Quando a torrente do Tempo se desata, o melhor é deixar
rolar. O blogueiro queria só enviar um exemplar de “Asas de Bolero”, pequeno
volume que publicou há dois ou três anos, para Litai, filho do companheiro de juventude
intensamente compartilhada no agito da Ribeirão Preto da segunda metade dos
anos 60, o poeta Tânio Cintra e Oliveira, que preferia firmar seus poemas com o
descansado pseudônimo de “Marcos Tranqüilo. Fossem quais fossem as vicissitudes
de sua vida às vezes tumultuosa, não se exasperava. Foi-se embora no começo dos
anos 70, num acidente banal de automóvel.

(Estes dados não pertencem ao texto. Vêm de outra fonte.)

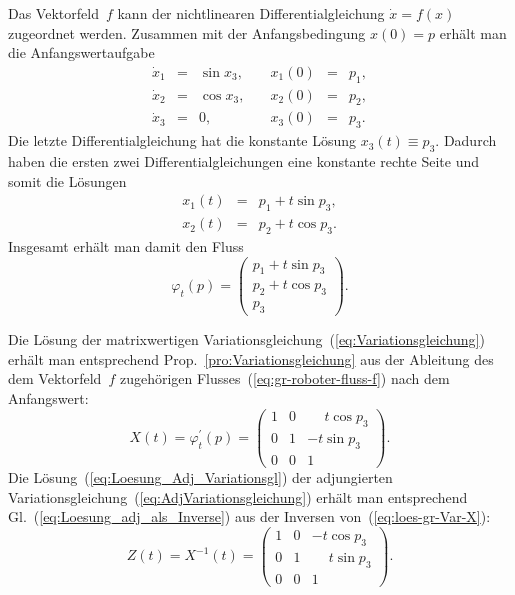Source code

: \begin{loesung}Das Vektorfeld~$f$ kann der nicht\-linearen Differentialgleichung
$\dot{x}=f(x)$ zugeordnet werden. Zusammen mit der Anfangsbedingung
$x(0)=p$ erhält man die Anfangswertaufgabe
\[
\begin{array}{lcllcl}
\dot{x}_{1} & = & \sin x_{3},\quad & x_{1}(0) & = & p_{1},\\
\dot{x}_{2} & = & \cos x_{3},\quad & x_{2}(0) & = & p_{2},\\
\dot{x}_{3} & = & 0,\quad & x_{3}(0) & = & p_{3}.
\end{array}
\]
Die letzte Differentialgleichung hat die konstante Lösung $x_{3}(t)\equiv p_{3}$.
Dadurch haben die ersten zwei Differentialgleichungen eine konstante
rechte Seite und somit die Lösungen
\begin{eqnarray*}
x_{1}(t) & = & p_{1}+t\sin p_{3},\\
x_{2}(t) & = & p_{2}+t\cos p_{3}.
\end{eqnarray*}
Insgesamt erhält man damit den Fluss
\begin{equation}
\varphi_{t}(p)=\left(\begin{array}{c}
p_{1}+t\sin p_{3}\\
p_{2}+t\cos p_{3}\\
p_{3}
\end{array}\right).\label{eq:gr-roboter-fluss-f}
\end{equation}
\end{loesung}

\begin{loesung}Die Lösung der matrixwertigen Variationsgleichung~(\ref{eq:Variationsgleichung})
erhält man entsprechend Prop.~\ref{pro:Variationsgleichung} aus
der Ableitung des dem Vektorfeld~$f$ zugehörigen Flusses~(\ref{eq:gr-roboter-fluss-f})
nach dem Anfangswert:
\begin{equation}
X(t)=\varphi_{t}^{\prime}(p)=\left(\begin{array}{ccc}
1 & 0 & \phantom{-}t\cos p_{3}\\
0 & 1 & -t\sin p_{3}\\
0 & 0 & 1
\end{array}\right).\label{eq:loes-gr-Var-X}
\end{equation}
Die Lösung~(\ref{eq:Loesung_Adj_Variationsgl}) der adjungierten
Variationsgleichung~(\ref{eq:AdjVariationsgleichung}) erhält man
entsprechend Gl.~(\ref{eq:Loesung_adj_als_Inverse}) aus der Inversen
von~(\ref{eq:loes-gr-Var-X}):
\[
Z(t)=X^{-1}(t)=\left(\begin{array}{ccc}
1 & 0 & -t\cos p_{3}\\
0 & 1 & \phantom{-}t\sin p_{3}\\
0 & 0 & 1
\end{array}\right).
\]
\end{loesung}





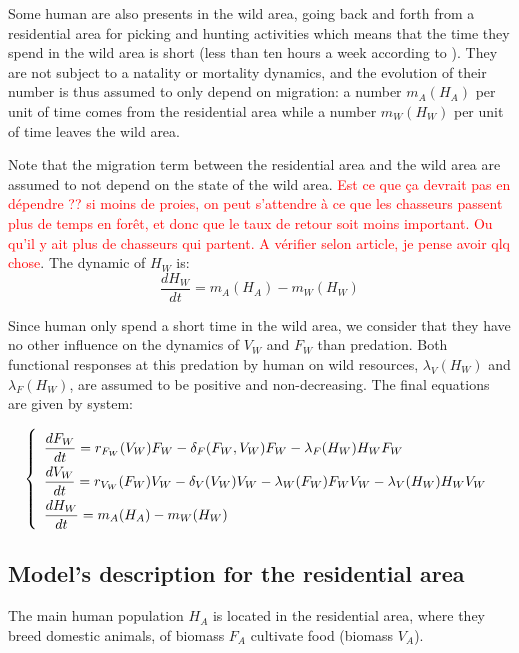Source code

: \documentclass{article}
\newcommand{\lfw}{\lambda_{F}}
\newcommand{\lvw}{\lambda_{V}}
\newcommand{\lfv}{\lambda_{W}}
\newcommand{\marc}[1]{\textcolor{red}{#1}}
\begin{document}
\bigskip
Some human are also presents in the wild area, going back and forth from a residential area for picking and hunting activities which means that the time they spend in the wild area is short (less than ten hours a week according to \cite{avila_interpreting_2019}). They are not subject to a natality or mortality dynamics, and the evolution of their number is thus assumed to only depend on migration: a number $m_A(H_A)$ per unit of time comes from the residential area while a number $m_W(H_W)$  per unit of time leaves the wild area.

Note that the migration term between the residential area and the wild area are assumed to not depend on the state of the wild area. \marc{Est ce que ça devrait pas en dépendre ?? si moins de proies, on peut s'attendre à ce que les chasseurs passent plus de temps en forêt, et donc que le taux de retour soit moins important. Ou qu'il y ait plus de chasseurs qui partent. A vérifier selon article, je pense avoir qlq chose}.
The dynamic of $H_W$ is:
\begin{equation*}
\dfrac{dH_W}{dt} = m_A(H_A) - m_W(H_W)
\end{equation*}

Since human only spend a short time in the wild area, we consider that they have no other influence on the dynamics of $V_W$ and $F_W$ than predation. Both functional responses at this predation by human on wild resources, $\lvw(H_W)$ and $\lfw(H_W)$, are assumed to be positive and non-decreasing. The final equations are given by system:

\begin{equation*}
\def\arraystretch{2}
\left\lbrace \begin{array}{l}
\dfrac{dF_W}{dt} = r_{F_W}(V_W) F_W - \delta_F(F_W, V_W) F_W - \lfw(H_W)H_WF_W\\
\dfrac{dV_W}{dt} = r_{V_W}(F_W) V_W - \delta_V(V_W) V_W - \lfv(F_W)F_W V_W - \lvw(H_W)H_W V_W \\
\dfrac{dH_W}{dt} = m_A(H_A) - m_W(H_W)
\end{array} \right.
\end{equation*}

\subsection{Model's description for the residential area}

The main human population $H_A$ is located in the residential area, where they breed domestic animals, of biomass $F_A$ cultivate food (biomass $V_A$).
\end{document}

O blogueiro conheceu o Litai e seus irmãos quando eles eram
crianças, a Cidinha, mãe deles, muito jovem, na casa da Rua Constantino
Spiropoulos, no Bairro dos Campos Elíseos. Seu nome remete ao de Li Tai Pó, o
grande poeta chinês que, no arroubo de um tremendo porre, tentou alcançar, em
noite clara, a Lua no espelho de um lago. Afogou-se, como a Ismália de Alphonsus
Guimaraens, que deixou-se cair de sua torre na água, quando enlouqueceu. Seu
irmão Camilo, como aquele Cienfuegos de quem ganhou o nome, morreu
precocemente. Inaê, Tassiane, Nikê e Lorelai, suas irmãs: vivo louvor, águas, venerandas
entidades. Litai mora em Franca, Noroeste de São Paulo, e foi o Paulo Sérgio,
que exerce Medicina na cidade, quem mandou seu endereço eletrônico, a primeira
possibilidade em mais de cinquenta anos sem qualquer contato.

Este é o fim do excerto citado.